First-order characterization tests

  • CBC indices (MCV, RDW, MCHC)
    → morphology class and production clues
  • Reticulocyte count
    → production vs destruction vs loss
  • Peripheral smear review
    → structural biology, not numbers
  • Iron studies (ferritin, TSAT)
    → substrate availability vs sequestration
  • Creatinine
    → EPO axis integrity
  • CRP/ESR (context-dependent)
    → inflammatory physiology signal
  • B12/folate
    → substrate availability vs sequestration

What first-order tests actually do

These first-order tests do something fundamentally different.
They do not search for or name diseases.
They define the problem space, namely:

  • marrow behavior
  • substrate status
  • systemic physiology
  • tempo
  • physiologic reserve

Without that step, ordering broad downstream tests is not hypothesis testing.
It is hypothesis substitution.

Second-order tests are hypothesis-testing tests

These are the ones from our poll:

  • SPEP
  • colonoscopy
  • TSH

Each assumes a pre-existing frame:

TestAssumed frame
SPEPplasma cell disorder plausible
Colonoscopybleeding/malignancy plausible
TSHendocrine suppression plausible

They are rational only after first-order tests define a terrain that makes one of those hypotheses plausible.

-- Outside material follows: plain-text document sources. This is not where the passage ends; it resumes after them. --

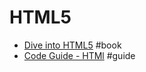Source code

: # HTML5

- [Dive into HTML5](http://diveintohtml5.info) #book
- [Code Guide - HTMl](http://codeguide.co/#html) #guide
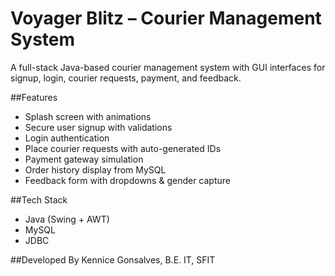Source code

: # Voyager Blitz – Courier Management System

A full-stack Java-based courier management system with GUI interfaces for signup, login, courier requests, payment, and feedback.

##Features
- Splash screen with animations
- Secure user signup with validations
- Login authentication
- Place courier requests with auto-generated IDs
- Payment gateway simulation
- Order history display from MySQL
- Feedback form with dropdowns & gender capture

##Tech Stack
- Java (Swing + AWT)
- MySQL
- JDBC

##Developed By
Kennice Gonsalves, B.E. IT, SFIT
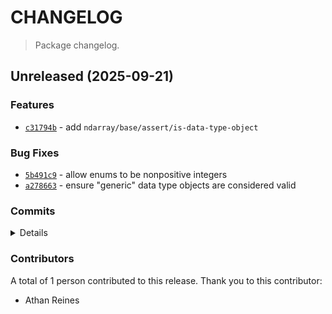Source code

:# CHANGELOG

> Package changelog.

<section class="release" id="unreleased">

## Unreleased (2025-09-21)

<section class="features">

### Features

-   [`c31794b`](https://github.com/stdlib-js/stdlib/commit/c31794b5f6f6c60db2c2f0f11ed274039db837a2) - add `ndarray/base/assert/is-data-type-object`

</section>

<!-- /.features -->

<section class="bug-fixes">

### Bug Fixes

-   [`5b491c9`](https://github.com/stdlib-js/stdlib/commit/5b491c98f454c2413c23eaa901543bef9e3642f2) - allow enums to be nonpositive integers
-   [`a278663`](https://github.com/stdlib-js/stdlib/commit/a2786634547c68e950444c8a16d522d2ab79e335) - ensure \"generic\" data type objects are considered valid

</section>

<!-- /.bug-fixes -->

<section class="commits">

### Commits

<details>

-   [`5b491c9`](https://github.com/stdlib-js/stdlib/commit/5b491c98f454c2413c23eaa901543bef9e3642f2) - **fix:** allow enums to be nonpositive integers _(by Athan Reines)_
-   [`a278663`](https://github.com/stdlib-js/stdlib/commit/a2786634547c68e950444c8a16d522d2ab79e335) - **fix:** ensure \"generic\" data type objects are considered valid _(by Athan Reines)_
-   [`c31794b`](https://github.com/stdlib-js/stdlib/commit/c31794b5f6f6c60db2c2f0f11ed274039db837a2) - **feat:** add `ndarray/base/assert/is-data-type-object` _(by Athan Reines)_

</details>

</section>

<!-- /.commits -->

<section class="contributors">

### Contributors

A total of 1 person contributed to this release. Thank you to this contributor:

-   Athan Reines

</section>

<!-- /.contributors -->

</section>

<!-- /.release -->

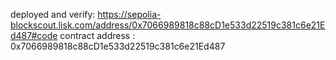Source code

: deployed and verify: https://sepolia-blockscout.lisk.com/address/0x7066989818c88cD1e533d22519c381c6e21Ed487#code
contract address : 0x7066989818c88cD1e533d22519c381c6e21Ed487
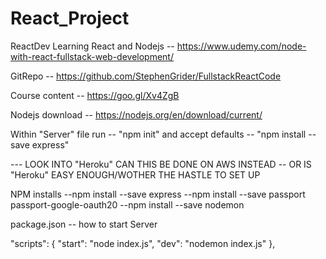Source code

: # React_Project

ReactDev
Learning React and Nodejs -- https://www.udemy.com/node-with-react-fullstack-web-development/

GitRepo -- https://github.com/StephenGrider/FullstackReactCode

Course content -- https://goo.gl/Xv4ZgB

Nodejs download -- https://nodejs.org/en/download/current/

Within "Server" file run -- "npm init" and accept defaults -- "npm install --save express"


 --- LOOK INTO "Heroku" CAN THIS BE DONE ON AWS INSTEAD -- OR IS "Heroku" EASY ENOUGH/WOTHER THE HASTLE TO SET UP


NPM installs
 --npm install --save express
 --npm install --save passport passport-google-oauth20
 --npm install --save nodemon


package.json -- how to start Server

"scripts": {
  "start": "node index.js",
  "dev": "nodemon index.js"
},
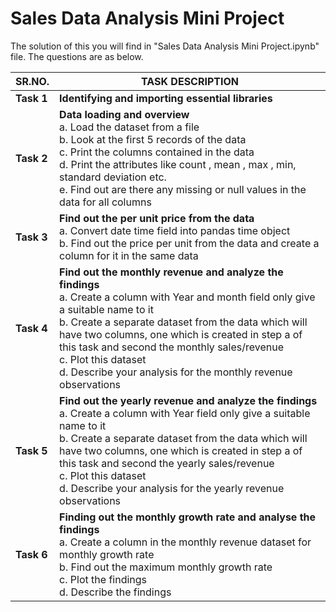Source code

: # Sales Data Analysis Mini Project

The solution of this you will find in "Sales Data Analysis Mini Project.ipynb" file. The questions are as below.

| SR.NO. | TASK DESCRIPTION |
| ----------- | ----------- |
| **Task 1** | **Identifying and importing essential libraries** |
| **Task 2** | **Data loading and overview** <br> a. Load the dataset from a file <br> b. Look at the first 5 records of the data <br> c. Print the columns contained in the data <br> d. Print the attributes like count , mean , max , min, standard deviation etc. <br> e. Find out are there any missing or null values in the data for all columns |
| **Task 3** | **Find out the per unit price from the data** <br> a. Convert date time field into pandas time object <br> b. Find out the price per unit from the data and create a column for it in the same data |
| **Task 4** | **Find out the monthly revenue and analyze the findings** <br> a. Create a column with Year and month field only give a suitable name to it <br> b. Create a separate dataset from the data which will have two columns, one which is created in step a of this task and second the monthly sales/revenue <br> c. Plot this dataset <br> d. Describe your analysis for the monthly revenue observations |
| **Task 5** | **Find out the yearly revenue and analyze the findings** <br> a. Create a column with Year field only give a suitable name to it <br> b. Create a separate dataset from the data which will have two columns, one which is created in step a of this task and second the yearly sales/revenue <br> c. Plot this dataset <br> d. Describe your analysis for the yearly revenue observations |
| **Task 6** | **Finding out the monthly growth rate and analyse the findings** <br> a. Create a column in the monthly revenue dataset for monthly growth rate <br> b. Find out the maximum monthly growth rate <br> c. Plot the findings <br> d. Describe the findings |
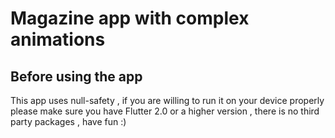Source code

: # Magazine app with complex animations
<h2>Before using the app</h2>
  <p>This app uses null-safety , if you are willing to run it on your device properly please make sure you have Flutter 2.0 or a higher version , there is no third party packages , have fun :) </p>
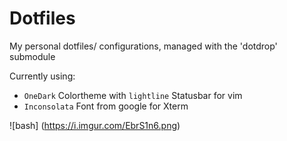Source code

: Dotfiles
========

My personal dotfiles/ configurations, managed with the 'dotdrop' submodule


Currently using:
+ `OneDark` Colortheme with `lightline` Statusbar for vim
+ `Inconsolata` Font from google for Xterm

![bash] (https://i.imgur.com/EbrS1n6.png)
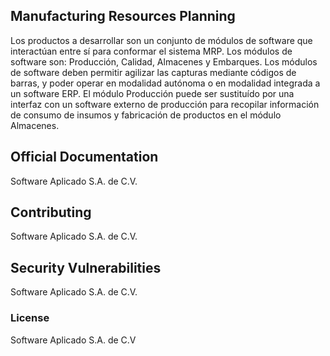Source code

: ## Manufacturing Resources Planning

Los productos a desarrollar son un conjunto de módulos de software que interactúan entre sí para conformar el sistema MRP. Los módulos de software son: Producción, Calidad, Almacenes y Embarques. Los módulos de software deben permitir agilizar las capturas mediante códigos de barras, y poder operar en modalidad autónoma o en modalidad integrada a un software ERP. El módulo Producción puede ser sustituído por una interfaz con un software externo de producción para recopilar información de consumo de insumos y fabricación de productos en el módulo Almacenes.

## Official Documentation

Software Aplicado S.A. de C.V.

## Contributing

Software Aplicado S.A. de C.V.

## Security Vulnerabilities

Software Aplicado S.A. de C.V.

### License

Software Aplicado S.A. de C.V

The deeper diagnostic principle

No test is neutral. Every test carries three payloads:

  1. probability of detecting true disease
  2. probability of detecting incidental disease
  3. probability of triggering downstream consequences

Novices focus on the first.
Experts anticipate the third.

So experienced clinicians don’t ask only:

Could this be abnormal?

They ask:

If it is, what happens next?

Bottom line

In a stable patient with anemia and no defining clues:

  • SPEP most often finds MGUS, not myeloma
  • colonoscopy is highest yield when iron deficiency is present
  • TSH abnormalities are common, causative anemia is not

So the best first test is usually not the one that can be positive.

It is the one most likely to change management for this patient, in this severity, in this clinical terrain.